One that always stuck with me, I think it was in the Danish course. The sentence said: “Over there, behind the bed, lies the body of her husband”. And it’s like, what is that? What is that sentence?
DUOLINGO BY THE NUMBERS
• 100 million active users (users that have done a lesson in the last month)
• 34 million daily app users
• Six global offices
• 850 employees around the world
(Source: Duolingo / Luis von Ahn)
What is the most challenging part of being a CEO of a large company?
I don’t think we’re very large, we are 850 people. Two things for me. When we were smaller, when we were like 50 people, everybody trusted me because they spent time with me directly, and they’re like “OK, he’s a nice guy”. Once I have more than, I don’t know, 300 people, I can’t spend time with everybody. And so, it’s much harder for trust to happen. And a lot of times I have to make decisions that are not popular.
When you are very close to somebody else and they make an unpopular decision, you understand them because you’re like, “OK, ultimately I know they are a good person”. And the other one that’s been hard, but this is a very personal thing, I’m very conflict avoidant and sometimes I have to tell people something they don’t like. And that’s hard for me.
Is it hard for you to tell people something that will hurt them?
I am a people pleaser and it’s good and bad. I married a Swedish woman and, let me tell you, she’s direct. In our culture, in Latin America, you’re so indirect. In Guatemala we just go around the subject and around the subject, to try to make them understand, but never tell them. Whereas Swedish people are just like: “I don’t like you”. And it’s just like, “wait, why are you saying that?” We would never say that in Latin American culture.

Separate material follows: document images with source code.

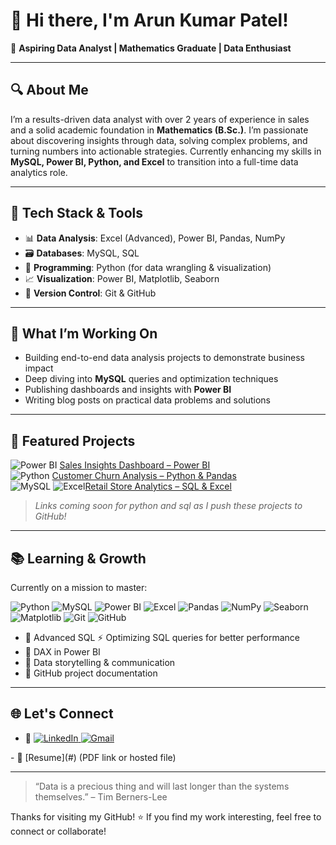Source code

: # 👋 Hi there, I'm Arun Kumar Patel!

🎯 **Aspiring Data Analyst | Mathematics Graduate | Data Enthusiast**

---

## 🔍 About Me

I’m a results-driven data analyst with over 2 years of experience in sales and a solid academic foundation in **Mathematics (B.Sc.)**. I’m passionate about discovering insights through data, solving complex problems, and turning numbers into actionable strategies. Currently enhancing my skills in **MySQL, Power BI, Python, and Excel** to transition into a full-time data analytics role.

---

## 🚀 Tech Stack & Tools

- 📊 **Data Analysis**: Excel (Advanced), Power BI, Pandas, NumPy  
- 🗃️ **Databases**: MySQL, SQL  
- 🐍 **Programming**: Python (for data wrangling & visualization)  
- 📈 **Visualization**: Power BI, Matplotlib, Seaborn  
- 🔗 **Version Control**: Git & GitHub

---

## 📌 What I’m Working On

- Building end-to-end data analysis projects to demonstrate business impact  
- Deep diving into **MySQL** queries and optimization techniques  
- Publishing dashboards and insights with **Power BI**  
- Writing blog posts on practical data problems and solutions

---

## 📁 Featured Projects

<img src="https://img.shields.io/badge/Power%20BI-F2C811?style=for-the-badge&logo=powerbi&logoColor=black" alt="Power BI" /> [Sales Insights Dashboard – Power BI](https://app.powerbi.com/links/bgaoZFEyXX?ctid=8cb27e41-78c4-4e99-8761-8e71a6432b6a&pbi_source=linkShare)  
<img src="https://img.shields.io/badge/Python-3776AB?style=for-the-badge&logo=python&logoColor=white" alt="Python" /> [Customer Churn Analysis – Python & Pandas](https://github.com/data-wizard-AKP/Sales_analysis_with_python/blob/main/Diwali_Sales_Analysis.ipynb)  
<img src="https://img.shields.io/badge/MySQL-4479A1?style=for-the-badge&logo=mysql&logoColor=white" alt="MySQL" /> <img src="https://img.shields.io/badge/Microsoft%20Excel-217346?style=for-the-badge&logo=microsoft-excel&logoColor=white" alt="Excel" />[Retail Store Analytics – SQL & Excel](#)

> *Links coming soon for python and sql as I push these projects to GitHub!*

---

## 📚 Learning & Growth

Currently on a mission to master:
<p align="left">
  <img src="https://img.shields.io/badge/Python-3776AB?style=for-the-badge&logo=python&logoColor=white" alt="Python" />
  <img src="https://img.shields.io/badge/MySQL-4479A1?style=for-the-badge&logo=mysql&logoColor=white" alt="MySQL" />
  <img src="https://img.shields.io/badge/Power%20BI-F2C811?style=for-the-badge&logo=powerbi&logoColor=black" alt="Power BI" />
  <img src="https://img.shields.io/badge/Microsoft%20Excel-217346?style=for-the-badge&logo=microsoft-excel&logoColor=white" alt="Excel" />
  <img src="https://img.shields.io/badge/Pandas-150458?style=for-the-badge&logo=pandas&logoColor=white" alt="Pandas" />
  <img src="https://img.shields.io/badge/NumPy-013243?style=for-the-badge&logo=numpy&logoColor=white" alt="NumPy" />
  <img src="https://img.shields.io/badge/Seaborn-3776AB?style=for-the-badge&logo=python&logoColor=white" alt="Seaborn" />
  <img src="https://img.shields.io/badge/Matplotlib-007ACC?style=for-the-badge&logo=python&logoColor=white" alt="Matplotlib" />
  <img src="https://img.shields.io/badge/Git-F05032?style=for-the-badge&logo=git&logoColor=white" alt="Git" />
  <img src="https://img.shields.io/badge/GitHub-181717?style=for-the-badge&logo=github&logoColor=white" alt="GitHub" />
</p>

- 📌 Advanced SQL ⚡ Optimizing SQL queries for better performance  
- 📌 DAX in Power BI  
- 📌 Data storytelling & communication  
- 📌 GitHub project documentation

---

## 🌐 Let's Connect

- 🔗 <a href="https://www.linkedin.com/in/aranalyst" target="_blank">
  <img src="https://img.shields.io/badge/LinkedIn-0077B5?style=for-the-badge&logo=linkedin&logoColor=white" alt="LinkedIn" />
</a> <a href="mailto:arunpatelpatna@gmail.com">
  <img src="https://img.shields.io/badge/Gmail-D14836?style=for-the-badge&logo=gmail&logoColor=white" alt="Gmail" />
</a>  
- 📝 [Resume](#) (PDF link or hosted file)

---

> “Data is a precious thing and will last longer than the systems themselves.” – Tim Berners-Lee

Thanks for visiting my GitHub! ⭐ If you find my work interesting, feel free to connect or collaborate!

It must be difficult for you to fire someone.
Oh, my God! Yes! It’s horrible.
The first person I fired, when we were a very small company, it was a woman. I fired her at the end of the day one day. And then the next day I came into the office, and she was still here. And it turned out she didn’t understand that I had fired her because I never said “you’re fired”. I just went around it, and I thought she understood. And then we hugged, and I thought that was the end of it. Then I came in and I’m like “Why are you here?” She said “we had a really good conversation yesterday; I will do a better job”. And I’m like “No”. And then I had to fire her again.
I’ve learned that the wrong way to fire somebody is to build up to it. You [have to] start by saying “I am so sorry. I’m going to have to let you go”. You say it first, so that it’s super clear.
Where are you looking to grow; are you focused on particular emerging markets or new demographics?
Markets matter. Right now, we have users in every country in the world. The ones that are our big focus are the US, UK, Germany, France, Japan, China, Brazil, Spanish-speaking Latin America, India, Italy and Turkey. I may have missed one, but these are the countries where we have people on the ground and where we’re spending.
Do you think that an app like Duolingo could be becoming an alternative method for education or other skills more broadly?
Yeah, I think you can learn other skills, but I don’t think that an app will replace schools or universities. That’s because schools and universities serve other purposes. Schools, for example, serve the purpose of childcare. And universities, you get to learn how to be an adult. But I do think you’ll be able to learn almost everything in an app.
Do you see Duolingo occupying that space?
I would like that. I don’t know if we’ll be able to teach everything, but I would like that.